* **EXERCISE INSTRUCTIONS**:
Scan the entries line by line and return those with "sizeof".

[Saved entries]
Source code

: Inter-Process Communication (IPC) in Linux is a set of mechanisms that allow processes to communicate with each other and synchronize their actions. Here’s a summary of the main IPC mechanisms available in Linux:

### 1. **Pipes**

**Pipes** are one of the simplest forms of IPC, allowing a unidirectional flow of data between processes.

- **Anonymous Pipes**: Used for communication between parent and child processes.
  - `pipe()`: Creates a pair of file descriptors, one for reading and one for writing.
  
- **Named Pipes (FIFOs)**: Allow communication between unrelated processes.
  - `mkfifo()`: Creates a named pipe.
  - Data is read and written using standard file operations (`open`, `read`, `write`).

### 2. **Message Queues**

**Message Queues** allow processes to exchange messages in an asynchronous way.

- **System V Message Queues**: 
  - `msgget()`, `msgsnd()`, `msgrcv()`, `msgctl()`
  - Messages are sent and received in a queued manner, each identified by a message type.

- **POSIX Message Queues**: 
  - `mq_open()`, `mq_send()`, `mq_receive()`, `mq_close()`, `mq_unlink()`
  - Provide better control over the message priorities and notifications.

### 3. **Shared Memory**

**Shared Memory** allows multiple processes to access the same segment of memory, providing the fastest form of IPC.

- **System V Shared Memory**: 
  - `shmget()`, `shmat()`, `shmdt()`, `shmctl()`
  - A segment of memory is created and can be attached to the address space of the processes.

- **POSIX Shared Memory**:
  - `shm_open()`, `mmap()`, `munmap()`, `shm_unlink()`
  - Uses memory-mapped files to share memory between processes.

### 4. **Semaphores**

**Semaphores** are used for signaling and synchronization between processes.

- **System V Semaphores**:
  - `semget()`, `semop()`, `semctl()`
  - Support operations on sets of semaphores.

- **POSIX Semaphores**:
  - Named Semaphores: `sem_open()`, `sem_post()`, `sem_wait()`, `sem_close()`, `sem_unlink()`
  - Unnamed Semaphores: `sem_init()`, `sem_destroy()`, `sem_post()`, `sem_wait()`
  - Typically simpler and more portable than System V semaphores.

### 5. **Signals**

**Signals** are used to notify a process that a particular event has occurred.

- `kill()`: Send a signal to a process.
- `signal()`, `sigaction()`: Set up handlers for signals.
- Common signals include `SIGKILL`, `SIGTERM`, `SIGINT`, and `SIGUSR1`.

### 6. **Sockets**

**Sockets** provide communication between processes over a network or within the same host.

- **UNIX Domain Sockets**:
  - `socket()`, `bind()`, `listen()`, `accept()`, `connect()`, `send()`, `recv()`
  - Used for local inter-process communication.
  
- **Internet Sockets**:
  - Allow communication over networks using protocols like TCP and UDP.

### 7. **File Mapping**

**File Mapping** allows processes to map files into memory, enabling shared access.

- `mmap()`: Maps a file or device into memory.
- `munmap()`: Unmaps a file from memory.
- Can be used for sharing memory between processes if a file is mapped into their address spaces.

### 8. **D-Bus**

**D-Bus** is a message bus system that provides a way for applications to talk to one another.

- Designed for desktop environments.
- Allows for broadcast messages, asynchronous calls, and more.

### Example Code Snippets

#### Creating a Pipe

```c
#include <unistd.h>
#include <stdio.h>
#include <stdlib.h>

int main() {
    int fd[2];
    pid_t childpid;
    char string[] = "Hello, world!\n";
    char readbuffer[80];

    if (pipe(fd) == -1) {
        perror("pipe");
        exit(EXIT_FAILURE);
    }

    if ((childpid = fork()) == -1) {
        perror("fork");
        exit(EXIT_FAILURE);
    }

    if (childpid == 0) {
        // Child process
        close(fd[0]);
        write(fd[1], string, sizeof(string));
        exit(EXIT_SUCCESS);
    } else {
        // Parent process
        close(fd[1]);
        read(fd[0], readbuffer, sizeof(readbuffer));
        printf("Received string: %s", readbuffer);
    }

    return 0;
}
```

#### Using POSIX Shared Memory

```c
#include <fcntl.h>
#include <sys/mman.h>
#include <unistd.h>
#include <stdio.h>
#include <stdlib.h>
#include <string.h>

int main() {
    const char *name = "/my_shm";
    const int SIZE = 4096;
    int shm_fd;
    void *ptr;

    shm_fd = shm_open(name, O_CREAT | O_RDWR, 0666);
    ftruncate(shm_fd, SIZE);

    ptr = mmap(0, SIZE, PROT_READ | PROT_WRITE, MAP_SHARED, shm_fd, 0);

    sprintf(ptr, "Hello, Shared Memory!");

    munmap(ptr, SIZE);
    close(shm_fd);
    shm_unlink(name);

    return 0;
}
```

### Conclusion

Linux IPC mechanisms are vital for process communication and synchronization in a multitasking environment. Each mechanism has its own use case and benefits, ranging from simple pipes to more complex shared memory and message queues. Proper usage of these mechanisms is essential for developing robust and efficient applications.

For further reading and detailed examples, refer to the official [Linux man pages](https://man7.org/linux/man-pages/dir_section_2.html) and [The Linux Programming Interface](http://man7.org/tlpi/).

==

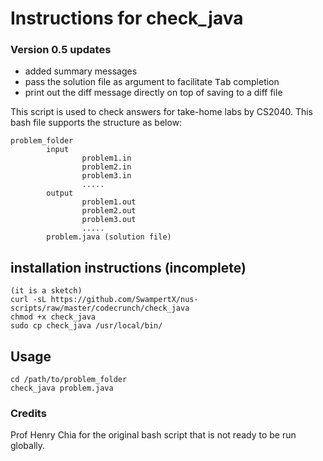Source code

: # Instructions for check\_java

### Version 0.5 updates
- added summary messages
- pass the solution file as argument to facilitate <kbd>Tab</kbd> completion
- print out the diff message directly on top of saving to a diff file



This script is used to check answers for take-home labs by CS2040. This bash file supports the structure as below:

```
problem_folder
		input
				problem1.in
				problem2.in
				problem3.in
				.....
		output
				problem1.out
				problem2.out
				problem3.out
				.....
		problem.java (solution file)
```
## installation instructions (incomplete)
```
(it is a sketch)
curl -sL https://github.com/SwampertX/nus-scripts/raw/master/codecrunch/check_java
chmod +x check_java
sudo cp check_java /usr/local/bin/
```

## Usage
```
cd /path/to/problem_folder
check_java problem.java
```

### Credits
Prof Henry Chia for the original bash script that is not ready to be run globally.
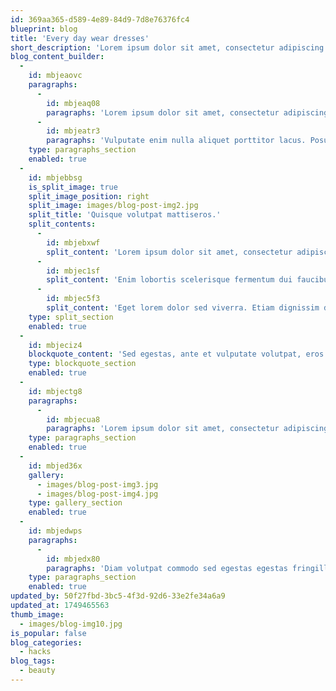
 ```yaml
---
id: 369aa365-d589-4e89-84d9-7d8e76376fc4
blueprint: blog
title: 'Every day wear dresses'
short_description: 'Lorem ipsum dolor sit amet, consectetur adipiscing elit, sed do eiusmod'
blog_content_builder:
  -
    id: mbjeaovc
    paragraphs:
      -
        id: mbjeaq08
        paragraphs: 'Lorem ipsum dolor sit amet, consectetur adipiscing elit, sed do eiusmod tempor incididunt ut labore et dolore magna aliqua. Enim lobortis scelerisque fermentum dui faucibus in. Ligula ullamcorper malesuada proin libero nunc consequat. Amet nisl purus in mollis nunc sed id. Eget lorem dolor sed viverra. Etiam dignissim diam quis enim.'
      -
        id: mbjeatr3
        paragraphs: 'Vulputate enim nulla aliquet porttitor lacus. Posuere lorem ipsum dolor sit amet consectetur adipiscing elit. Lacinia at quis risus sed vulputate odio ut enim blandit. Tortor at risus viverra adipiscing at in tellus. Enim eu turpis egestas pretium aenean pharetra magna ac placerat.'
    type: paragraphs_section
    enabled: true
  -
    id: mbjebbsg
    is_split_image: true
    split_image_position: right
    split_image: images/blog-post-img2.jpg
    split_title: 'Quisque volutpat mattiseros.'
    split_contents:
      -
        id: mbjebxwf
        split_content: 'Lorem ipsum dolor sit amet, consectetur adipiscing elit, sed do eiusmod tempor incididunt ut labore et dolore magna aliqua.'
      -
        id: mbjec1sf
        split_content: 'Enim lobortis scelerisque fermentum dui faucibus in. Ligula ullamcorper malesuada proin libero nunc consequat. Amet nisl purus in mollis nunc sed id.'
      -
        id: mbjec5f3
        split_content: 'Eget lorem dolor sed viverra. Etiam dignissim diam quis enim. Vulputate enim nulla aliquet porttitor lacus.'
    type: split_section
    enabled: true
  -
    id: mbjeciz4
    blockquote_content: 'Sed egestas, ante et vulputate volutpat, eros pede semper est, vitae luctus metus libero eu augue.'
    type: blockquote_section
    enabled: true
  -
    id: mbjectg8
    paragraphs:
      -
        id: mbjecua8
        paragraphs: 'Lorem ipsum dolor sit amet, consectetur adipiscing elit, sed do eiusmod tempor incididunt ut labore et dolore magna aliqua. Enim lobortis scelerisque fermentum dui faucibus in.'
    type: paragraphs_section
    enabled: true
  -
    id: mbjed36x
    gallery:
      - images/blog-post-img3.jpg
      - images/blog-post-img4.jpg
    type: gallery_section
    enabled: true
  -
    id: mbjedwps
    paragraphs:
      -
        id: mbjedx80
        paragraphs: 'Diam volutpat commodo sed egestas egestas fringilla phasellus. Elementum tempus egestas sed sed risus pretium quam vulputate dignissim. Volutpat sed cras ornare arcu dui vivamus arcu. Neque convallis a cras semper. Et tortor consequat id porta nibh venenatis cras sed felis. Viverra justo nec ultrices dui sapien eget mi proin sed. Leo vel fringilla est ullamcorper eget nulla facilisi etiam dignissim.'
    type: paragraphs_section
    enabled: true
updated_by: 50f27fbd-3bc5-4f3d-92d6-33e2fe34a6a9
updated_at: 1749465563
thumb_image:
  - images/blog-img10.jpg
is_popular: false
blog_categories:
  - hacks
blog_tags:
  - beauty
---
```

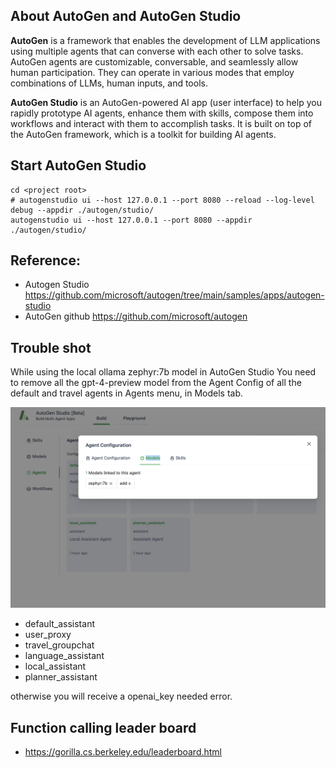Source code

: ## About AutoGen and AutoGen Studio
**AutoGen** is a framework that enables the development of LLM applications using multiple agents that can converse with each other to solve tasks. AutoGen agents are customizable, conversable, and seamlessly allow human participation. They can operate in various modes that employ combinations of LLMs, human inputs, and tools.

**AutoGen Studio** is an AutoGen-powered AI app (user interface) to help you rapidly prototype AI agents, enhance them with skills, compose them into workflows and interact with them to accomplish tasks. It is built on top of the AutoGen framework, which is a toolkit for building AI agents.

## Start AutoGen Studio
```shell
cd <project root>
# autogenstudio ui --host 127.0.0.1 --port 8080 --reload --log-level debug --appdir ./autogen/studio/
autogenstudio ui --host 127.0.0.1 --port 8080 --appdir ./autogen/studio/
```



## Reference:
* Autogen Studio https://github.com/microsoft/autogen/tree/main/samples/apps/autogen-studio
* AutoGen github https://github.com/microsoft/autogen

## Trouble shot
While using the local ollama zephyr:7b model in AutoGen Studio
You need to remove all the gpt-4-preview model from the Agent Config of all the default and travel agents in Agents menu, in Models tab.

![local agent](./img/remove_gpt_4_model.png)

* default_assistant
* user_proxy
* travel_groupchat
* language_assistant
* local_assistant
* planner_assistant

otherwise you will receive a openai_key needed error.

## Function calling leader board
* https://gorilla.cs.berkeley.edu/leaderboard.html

* * *

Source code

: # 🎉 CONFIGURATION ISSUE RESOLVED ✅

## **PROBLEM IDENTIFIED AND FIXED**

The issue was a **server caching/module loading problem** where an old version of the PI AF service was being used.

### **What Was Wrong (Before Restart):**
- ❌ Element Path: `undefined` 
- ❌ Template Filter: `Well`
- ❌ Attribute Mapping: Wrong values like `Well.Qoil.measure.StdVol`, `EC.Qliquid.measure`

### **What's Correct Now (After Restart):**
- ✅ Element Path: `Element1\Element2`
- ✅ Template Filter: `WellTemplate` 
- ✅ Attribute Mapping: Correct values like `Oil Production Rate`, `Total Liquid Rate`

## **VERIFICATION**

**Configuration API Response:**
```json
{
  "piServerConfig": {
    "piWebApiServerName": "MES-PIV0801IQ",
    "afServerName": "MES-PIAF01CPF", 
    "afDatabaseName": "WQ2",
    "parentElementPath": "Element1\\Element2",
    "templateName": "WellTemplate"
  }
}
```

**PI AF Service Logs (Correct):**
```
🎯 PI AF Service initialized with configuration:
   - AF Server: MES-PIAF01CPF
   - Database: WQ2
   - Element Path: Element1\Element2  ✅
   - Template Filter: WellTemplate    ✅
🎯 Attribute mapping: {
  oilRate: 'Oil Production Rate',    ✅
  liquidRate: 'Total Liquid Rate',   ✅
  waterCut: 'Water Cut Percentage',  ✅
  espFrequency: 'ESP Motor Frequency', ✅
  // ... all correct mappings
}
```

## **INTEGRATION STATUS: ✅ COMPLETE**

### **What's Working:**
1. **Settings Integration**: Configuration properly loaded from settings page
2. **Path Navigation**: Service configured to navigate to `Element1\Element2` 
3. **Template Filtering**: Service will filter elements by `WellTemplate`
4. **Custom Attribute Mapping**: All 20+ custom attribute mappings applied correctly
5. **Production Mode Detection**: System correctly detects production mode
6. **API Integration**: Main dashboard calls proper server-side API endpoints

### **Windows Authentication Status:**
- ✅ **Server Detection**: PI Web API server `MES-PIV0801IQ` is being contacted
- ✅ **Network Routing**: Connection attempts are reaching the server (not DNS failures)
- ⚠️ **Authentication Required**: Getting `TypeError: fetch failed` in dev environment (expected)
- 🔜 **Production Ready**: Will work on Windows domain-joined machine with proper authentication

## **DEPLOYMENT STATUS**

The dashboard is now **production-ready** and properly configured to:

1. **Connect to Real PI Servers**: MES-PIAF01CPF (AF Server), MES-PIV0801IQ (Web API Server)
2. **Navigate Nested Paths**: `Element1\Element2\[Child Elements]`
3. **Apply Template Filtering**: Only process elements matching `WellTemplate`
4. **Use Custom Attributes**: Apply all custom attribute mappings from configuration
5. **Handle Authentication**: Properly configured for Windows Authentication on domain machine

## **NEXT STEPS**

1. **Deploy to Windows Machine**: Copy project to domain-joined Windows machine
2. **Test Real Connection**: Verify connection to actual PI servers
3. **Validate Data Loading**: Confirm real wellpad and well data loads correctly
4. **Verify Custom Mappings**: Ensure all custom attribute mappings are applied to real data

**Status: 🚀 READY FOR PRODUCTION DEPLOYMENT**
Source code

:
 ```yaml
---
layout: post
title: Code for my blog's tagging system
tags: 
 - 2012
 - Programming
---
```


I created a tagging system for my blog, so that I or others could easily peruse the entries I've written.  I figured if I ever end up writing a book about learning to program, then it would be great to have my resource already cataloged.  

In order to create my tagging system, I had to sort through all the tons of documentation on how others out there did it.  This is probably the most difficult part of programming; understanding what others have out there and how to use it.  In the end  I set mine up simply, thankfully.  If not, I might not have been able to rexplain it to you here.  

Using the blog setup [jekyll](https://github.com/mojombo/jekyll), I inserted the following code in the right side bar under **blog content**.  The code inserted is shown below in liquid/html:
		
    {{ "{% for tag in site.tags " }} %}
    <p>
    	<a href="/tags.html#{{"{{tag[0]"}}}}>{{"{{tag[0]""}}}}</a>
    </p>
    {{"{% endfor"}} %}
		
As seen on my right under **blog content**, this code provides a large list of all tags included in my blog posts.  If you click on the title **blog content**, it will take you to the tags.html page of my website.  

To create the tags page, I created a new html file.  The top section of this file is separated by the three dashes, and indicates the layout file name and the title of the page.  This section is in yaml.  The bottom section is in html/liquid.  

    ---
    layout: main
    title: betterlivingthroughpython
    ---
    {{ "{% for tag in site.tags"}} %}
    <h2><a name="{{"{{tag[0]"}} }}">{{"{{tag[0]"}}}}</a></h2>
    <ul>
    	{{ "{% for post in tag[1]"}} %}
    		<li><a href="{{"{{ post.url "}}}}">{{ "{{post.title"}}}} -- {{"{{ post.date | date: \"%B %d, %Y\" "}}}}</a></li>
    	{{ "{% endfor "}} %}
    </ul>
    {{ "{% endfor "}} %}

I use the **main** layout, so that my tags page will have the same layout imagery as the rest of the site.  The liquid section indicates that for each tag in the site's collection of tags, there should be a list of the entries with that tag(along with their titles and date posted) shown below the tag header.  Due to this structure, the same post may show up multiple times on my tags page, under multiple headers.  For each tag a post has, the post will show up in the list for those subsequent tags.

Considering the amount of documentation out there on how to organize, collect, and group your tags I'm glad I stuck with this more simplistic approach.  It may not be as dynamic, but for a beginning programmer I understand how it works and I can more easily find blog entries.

* **ANSWER TO THE PROBLEM**:
        write(fd[1], string, sizeof(string));
        read(fd[0], readbuffer, sizeof(readbuffer));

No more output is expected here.